- Data section:
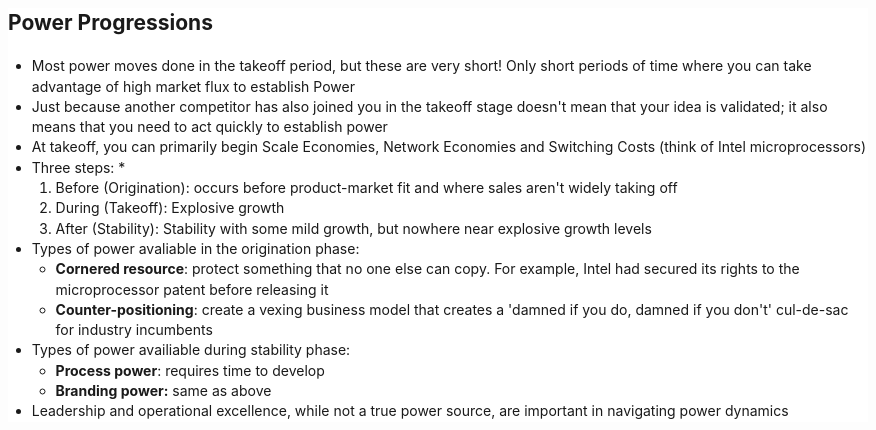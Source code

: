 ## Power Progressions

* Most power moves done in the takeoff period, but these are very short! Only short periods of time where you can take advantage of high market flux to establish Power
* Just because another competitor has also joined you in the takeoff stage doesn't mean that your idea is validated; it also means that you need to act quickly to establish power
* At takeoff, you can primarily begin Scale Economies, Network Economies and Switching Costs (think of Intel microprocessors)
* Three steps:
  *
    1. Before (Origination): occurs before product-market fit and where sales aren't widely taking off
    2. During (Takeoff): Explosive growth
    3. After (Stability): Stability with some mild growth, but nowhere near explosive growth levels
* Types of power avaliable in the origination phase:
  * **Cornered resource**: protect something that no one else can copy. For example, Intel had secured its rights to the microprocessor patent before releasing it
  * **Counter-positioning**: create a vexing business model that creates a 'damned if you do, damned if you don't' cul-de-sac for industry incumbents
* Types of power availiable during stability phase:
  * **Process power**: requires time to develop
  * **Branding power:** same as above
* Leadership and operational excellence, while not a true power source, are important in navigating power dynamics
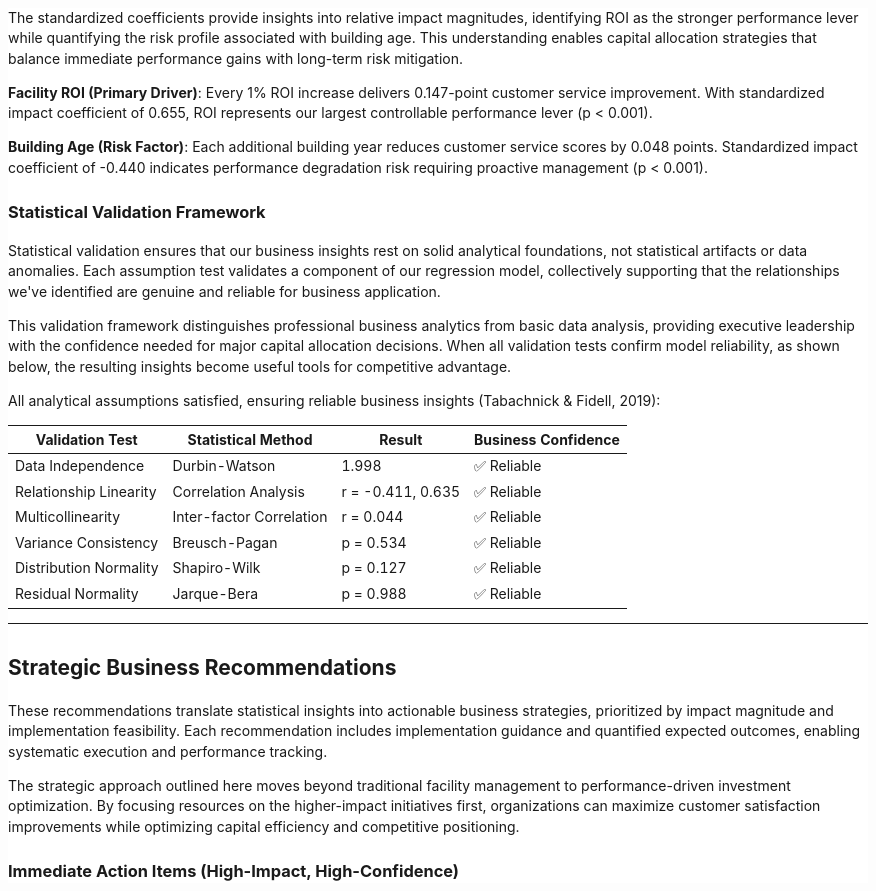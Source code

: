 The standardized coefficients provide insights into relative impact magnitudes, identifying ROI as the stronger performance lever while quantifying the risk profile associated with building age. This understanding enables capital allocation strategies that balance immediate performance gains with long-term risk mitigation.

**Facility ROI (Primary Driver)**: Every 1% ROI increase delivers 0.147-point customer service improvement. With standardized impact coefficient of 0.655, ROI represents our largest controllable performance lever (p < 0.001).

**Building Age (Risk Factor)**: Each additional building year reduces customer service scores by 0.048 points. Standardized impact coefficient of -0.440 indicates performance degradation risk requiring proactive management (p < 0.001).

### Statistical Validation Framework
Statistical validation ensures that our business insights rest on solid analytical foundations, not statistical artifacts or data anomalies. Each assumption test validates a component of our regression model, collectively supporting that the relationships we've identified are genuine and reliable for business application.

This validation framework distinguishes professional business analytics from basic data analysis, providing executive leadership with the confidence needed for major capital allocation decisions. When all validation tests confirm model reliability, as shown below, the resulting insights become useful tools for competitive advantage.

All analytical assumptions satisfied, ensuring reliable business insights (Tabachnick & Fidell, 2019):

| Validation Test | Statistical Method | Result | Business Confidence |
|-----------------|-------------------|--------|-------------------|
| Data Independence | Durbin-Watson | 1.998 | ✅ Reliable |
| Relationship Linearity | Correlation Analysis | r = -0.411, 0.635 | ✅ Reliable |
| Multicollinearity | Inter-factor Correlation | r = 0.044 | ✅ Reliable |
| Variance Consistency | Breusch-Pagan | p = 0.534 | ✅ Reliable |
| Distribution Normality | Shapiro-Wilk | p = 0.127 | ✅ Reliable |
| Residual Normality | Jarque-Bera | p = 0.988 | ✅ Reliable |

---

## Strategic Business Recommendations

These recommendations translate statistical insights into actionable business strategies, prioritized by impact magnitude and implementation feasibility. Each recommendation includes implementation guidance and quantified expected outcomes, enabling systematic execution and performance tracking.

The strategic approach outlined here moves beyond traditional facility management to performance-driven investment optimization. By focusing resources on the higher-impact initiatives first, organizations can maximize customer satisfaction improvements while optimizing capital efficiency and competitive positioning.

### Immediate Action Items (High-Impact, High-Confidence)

- Exercise requirements:
Leave the pictures out, and restate exactly the lines from the start of the records through the one that contains "3. After (Stability): Stability".

- Written solution:
Source code

: ## Power Progressions

* Most power moves done in the takeoff period, but these are very short! Only short periods of time where you can take advantage of high market flux to establish Power
* Just because another competitor has also joined you in the takeoff stage doesn't mean that your idea is validated; it also means that you need to act quickly to establish power
* At takeoff, you can primarily begin Scale Economies, Network Economies and Switching Costs (think of Intel microprocessors)
* Three steps:
  *
    1. Before (Origination): occurs before product-market fit and where sales aren't widely taking off
    2. During (Takeoff): Explosive growth
    3. After (Stability): Stability with some mild growth, but nowhere near explosive growth levels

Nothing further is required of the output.